The wisdom of that observation was apparent when two big international meetings happened at the same time, last weekend. Group of Seven (G-7) in Quebek, Canada, was bickering about the US President Donald Trump’s trade wars, to the point of exclusion of the US from the club. So, everybody was following that news and discussing it.

Shanghai Cooperation Organisation (SCO) summit in Qingdao, China, went on smoothly, with eight nations signing 17 pre-arranged agreements. Nobody paid the slightest attention.

Granted, SCO is not pretending it rules the world, G-7 does. SCO is strictly a regional organisation, dealing with problems of Central Asia. It’s a Central Asian, consciously designed as such, if not simply copied from that assortment of South-East Asian nations. And, like Asean summits, the annual gatherings of SCO are just not very reportable, though useful.
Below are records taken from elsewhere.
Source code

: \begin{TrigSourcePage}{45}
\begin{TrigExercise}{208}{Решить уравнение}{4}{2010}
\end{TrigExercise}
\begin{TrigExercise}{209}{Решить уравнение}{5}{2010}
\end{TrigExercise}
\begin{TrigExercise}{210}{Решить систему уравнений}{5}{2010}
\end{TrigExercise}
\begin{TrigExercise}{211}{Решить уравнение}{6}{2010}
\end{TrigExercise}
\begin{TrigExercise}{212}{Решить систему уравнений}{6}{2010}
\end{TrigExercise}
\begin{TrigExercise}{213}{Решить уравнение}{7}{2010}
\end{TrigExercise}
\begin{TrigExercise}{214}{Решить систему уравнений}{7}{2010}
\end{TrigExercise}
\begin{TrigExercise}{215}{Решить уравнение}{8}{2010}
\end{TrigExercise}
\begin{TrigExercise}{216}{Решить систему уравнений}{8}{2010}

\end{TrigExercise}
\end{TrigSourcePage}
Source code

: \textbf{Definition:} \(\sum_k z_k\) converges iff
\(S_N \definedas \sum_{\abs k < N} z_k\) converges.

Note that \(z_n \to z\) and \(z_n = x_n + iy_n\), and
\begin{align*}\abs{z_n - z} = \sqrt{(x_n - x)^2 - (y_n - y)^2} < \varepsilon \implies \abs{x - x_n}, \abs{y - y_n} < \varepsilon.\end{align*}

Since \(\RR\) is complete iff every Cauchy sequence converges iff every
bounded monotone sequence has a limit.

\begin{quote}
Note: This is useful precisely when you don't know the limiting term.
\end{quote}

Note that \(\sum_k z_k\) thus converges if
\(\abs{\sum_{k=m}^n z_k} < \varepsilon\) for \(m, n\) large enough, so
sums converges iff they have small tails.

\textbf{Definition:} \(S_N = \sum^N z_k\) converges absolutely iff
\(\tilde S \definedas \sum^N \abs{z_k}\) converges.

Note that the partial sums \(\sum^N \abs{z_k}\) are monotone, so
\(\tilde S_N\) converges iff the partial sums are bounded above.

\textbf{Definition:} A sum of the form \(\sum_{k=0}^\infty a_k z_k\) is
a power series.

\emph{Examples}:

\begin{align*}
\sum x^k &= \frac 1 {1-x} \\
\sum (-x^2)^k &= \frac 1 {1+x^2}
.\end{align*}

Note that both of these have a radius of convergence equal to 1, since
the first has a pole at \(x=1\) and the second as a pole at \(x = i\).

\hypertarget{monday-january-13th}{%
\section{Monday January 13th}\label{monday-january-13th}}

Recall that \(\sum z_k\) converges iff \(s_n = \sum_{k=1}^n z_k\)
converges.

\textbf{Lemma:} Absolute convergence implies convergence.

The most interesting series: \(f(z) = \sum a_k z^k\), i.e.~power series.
But if we see a high-level event, attended by top leaders of Russia, India and China (all members of SCO), that surely merits some attention.

And by the way, the combined economies of G-7 today are less than the combined economies of SCO, if you calculate them in currencies’ purchasing power.

“Russia should be in this meeting,” Trump said before leaving for the G-7 summit. “Whether you like it or not, and it may not be politically correct, but we have a world to run…They should let Russia come back in.”

Something tells me that Russia’s President Vladimir Putin would not accept an invitation for the Canada summit even if there was one, having a world to run from Qingdao. Regional grouping SCO may be, it’s definitely changing the world.

First of all, there is Central Asia to manage as an area where nothing destructive happens, just development and integration into a united economic zone. So money flows in.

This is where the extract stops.